## Task to carry out
Lines with the word "longest": copy all of them from the entries below.

## Recorded information
*** Block opens ***

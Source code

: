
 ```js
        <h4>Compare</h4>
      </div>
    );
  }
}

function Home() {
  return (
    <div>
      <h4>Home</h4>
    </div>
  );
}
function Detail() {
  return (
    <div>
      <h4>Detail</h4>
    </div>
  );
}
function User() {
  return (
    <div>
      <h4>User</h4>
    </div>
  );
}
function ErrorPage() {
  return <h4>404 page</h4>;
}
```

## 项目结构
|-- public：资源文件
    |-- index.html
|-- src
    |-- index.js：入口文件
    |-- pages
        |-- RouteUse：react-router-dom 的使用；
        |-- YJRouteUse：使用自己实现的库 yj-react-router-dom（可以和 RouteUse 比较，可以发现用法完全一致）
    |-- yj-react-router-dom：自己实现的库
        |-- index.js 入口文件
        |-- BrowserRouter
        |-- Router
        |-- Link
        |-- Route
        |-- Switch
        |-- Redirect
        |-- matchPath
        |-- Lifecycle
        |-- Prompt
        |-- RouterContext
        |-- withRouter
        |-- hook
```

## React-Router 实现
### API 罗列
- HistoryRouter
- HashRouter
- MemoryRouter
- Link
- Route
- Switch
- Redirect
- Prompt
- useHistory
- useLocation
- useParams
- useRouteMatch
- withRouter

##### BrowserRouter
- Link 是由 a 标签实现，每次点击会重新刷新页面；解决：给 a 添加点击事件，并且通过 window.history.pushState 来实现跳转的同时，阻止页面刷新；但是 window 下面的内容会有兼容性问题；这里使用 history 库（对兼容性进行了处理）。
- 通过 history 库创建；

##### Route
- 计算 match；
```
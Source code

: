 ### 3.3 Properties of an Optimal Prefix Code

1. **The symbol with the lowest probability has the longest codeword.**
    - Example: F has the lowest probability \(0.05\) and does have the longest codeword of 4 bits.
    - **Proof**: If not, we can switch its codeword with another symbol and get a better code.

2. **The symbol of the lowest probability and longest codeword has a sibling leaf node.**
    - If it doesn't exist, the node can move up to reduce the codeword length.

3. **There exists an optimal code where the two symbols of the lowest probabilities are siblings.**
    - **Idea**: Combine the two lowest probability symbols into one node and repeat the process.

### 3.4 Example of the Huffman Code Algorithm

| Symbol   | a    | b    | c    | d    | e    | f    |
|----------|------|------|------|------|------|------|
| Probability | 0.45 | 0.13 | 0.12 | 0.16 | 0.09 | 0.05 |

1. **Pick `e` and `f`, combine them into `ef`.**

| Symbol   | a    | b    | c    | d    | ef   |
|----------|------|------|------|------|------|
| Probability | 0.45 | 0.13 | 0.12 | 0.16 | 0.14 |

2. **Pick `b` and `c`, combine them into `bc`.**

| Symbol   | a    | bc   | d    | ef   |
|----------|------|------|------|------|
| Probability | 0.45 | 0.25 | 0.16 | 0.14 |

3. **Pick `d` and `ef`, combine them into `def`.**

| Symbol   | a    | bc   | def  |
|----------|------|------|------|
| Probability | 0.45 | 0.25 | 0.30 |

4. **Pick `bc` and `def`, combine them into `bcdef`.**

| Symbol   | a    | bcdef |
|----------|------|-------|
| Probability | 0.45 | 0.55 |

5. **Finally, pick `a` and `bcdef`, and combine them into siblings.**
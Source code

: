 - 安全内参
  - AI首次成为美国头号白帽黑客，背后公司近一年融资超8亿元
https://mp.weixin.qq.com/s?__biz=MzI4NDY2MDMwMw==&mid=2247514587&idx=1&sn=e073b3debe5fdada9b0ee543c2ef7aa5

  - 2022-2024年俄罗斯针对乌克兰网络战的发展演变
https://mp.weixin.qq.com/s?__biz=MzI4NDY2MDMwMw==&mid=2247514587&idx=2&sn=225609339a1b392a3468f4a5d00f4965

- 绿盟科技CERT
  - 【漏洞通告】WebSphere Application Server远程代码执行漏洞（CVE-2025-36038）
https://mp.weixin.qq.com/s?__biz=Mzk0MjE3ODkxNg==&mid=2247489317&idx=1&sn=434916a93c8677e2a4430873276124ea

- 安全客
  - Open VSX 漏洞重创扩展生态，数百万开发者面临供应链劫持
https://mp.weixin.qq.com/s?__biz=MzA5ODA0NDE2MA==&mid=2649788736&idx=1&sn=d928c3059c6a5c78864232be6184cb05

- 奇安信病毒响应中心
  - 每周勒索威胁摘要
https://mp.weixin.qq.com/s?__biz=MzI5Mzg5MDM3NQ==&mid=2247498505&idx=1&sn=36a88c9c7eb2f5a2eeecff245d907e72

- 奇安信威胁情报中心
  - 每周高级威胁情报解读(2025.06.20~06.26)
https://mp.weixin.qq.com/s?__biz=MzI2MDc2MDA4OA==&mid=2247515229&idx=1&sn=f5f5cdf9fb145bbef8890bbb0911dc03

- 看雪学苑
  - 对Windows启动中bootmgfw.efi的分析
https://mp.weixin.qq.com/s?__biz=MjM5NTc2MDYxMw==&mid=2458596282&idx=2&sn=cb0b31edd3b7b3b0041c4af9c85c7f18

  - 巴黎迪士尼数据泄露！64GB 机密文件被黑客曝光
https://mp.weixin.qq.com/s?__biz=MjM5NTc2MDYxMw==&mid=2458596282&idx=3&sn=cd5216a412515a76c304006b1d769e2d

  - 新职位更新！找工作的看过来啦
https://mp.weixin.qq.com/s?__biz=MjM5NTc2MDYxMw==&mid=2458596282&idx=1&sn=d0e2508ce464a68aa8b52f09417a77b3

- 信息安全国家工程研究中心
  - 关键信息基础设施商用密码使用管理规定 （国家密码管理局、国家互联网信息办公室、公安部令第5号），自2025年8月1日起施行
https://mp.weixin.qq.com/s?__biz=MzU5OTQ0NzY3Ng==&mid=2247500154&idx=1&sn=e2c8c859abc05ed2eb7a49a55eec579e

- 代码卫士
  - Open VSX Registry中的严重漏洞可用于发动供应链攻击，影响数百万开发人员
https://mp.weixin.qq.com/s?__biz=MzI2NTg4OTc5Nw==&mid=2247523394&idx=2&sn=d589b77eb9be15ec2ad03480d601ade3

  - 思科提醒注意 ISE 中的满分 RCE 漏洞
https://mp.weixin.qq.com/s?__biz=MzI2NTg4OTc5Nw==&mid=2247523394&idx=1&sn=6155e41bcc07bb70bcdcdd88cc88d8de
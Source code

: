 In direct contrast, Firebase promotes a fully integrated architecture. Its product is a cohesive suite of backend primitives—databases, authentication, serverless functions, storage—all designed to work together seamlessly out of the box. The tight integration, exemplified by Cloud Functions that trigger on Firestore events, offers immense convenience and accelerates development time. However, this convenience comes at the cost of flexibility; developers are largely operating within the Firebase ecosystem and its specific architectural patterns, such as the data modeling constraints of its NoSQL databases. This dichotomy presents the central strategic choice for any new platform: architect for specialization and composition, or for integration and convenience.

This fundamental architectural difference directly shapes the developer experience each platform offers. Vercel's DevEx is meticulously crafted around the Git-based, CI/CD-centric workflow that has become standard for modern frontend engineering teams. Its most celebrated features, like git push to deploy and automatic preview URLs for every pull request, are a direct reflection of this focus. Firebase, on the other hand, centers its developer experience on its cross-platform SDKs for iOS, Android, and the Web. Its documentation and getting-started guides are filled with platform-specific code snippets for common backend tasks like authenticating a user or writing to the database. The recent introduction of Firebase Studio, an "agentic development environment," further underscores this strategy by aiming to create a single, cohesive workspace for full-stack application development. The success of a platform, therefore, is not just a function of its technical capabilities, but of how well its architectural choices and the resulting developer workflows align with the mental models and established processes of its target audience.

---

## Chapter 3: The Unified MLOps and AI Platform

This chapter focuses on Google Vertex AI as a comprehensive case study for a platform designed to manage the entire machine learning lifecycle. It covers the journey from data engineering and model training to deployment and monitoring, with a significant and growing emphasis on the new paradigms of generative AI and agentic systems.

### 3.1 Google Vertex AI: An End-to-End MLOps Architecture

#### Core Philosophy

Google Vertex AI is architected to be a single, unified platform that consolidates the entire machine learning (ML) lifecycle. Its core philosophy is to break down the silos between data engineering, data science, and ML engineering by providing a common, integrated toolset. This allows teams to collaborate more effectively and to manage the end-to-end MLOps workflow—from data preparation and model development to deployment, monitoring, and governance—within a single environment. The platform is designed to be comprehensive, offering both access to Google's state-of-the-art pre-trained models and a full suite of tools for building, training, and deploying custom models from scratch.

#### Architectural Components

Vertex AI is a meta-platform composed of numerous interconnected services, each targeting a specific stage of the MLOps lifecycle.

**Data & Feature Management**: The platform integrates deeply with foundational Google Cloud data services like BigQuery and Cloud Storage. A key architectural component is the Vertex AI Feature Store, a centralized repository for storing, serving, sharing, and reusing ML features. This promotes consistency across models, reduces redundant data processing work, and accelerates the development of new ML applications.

*** Block closes ***

## Solution for this problem
1. **The symbol with the lowest probability has the longest codeword.**
    - Example: F has the lowest probability \(0.05\) and does have the longest codeword of 4 bits.
2. **The symbol of the lowest probability and longest codeword has a sibling leaf node.**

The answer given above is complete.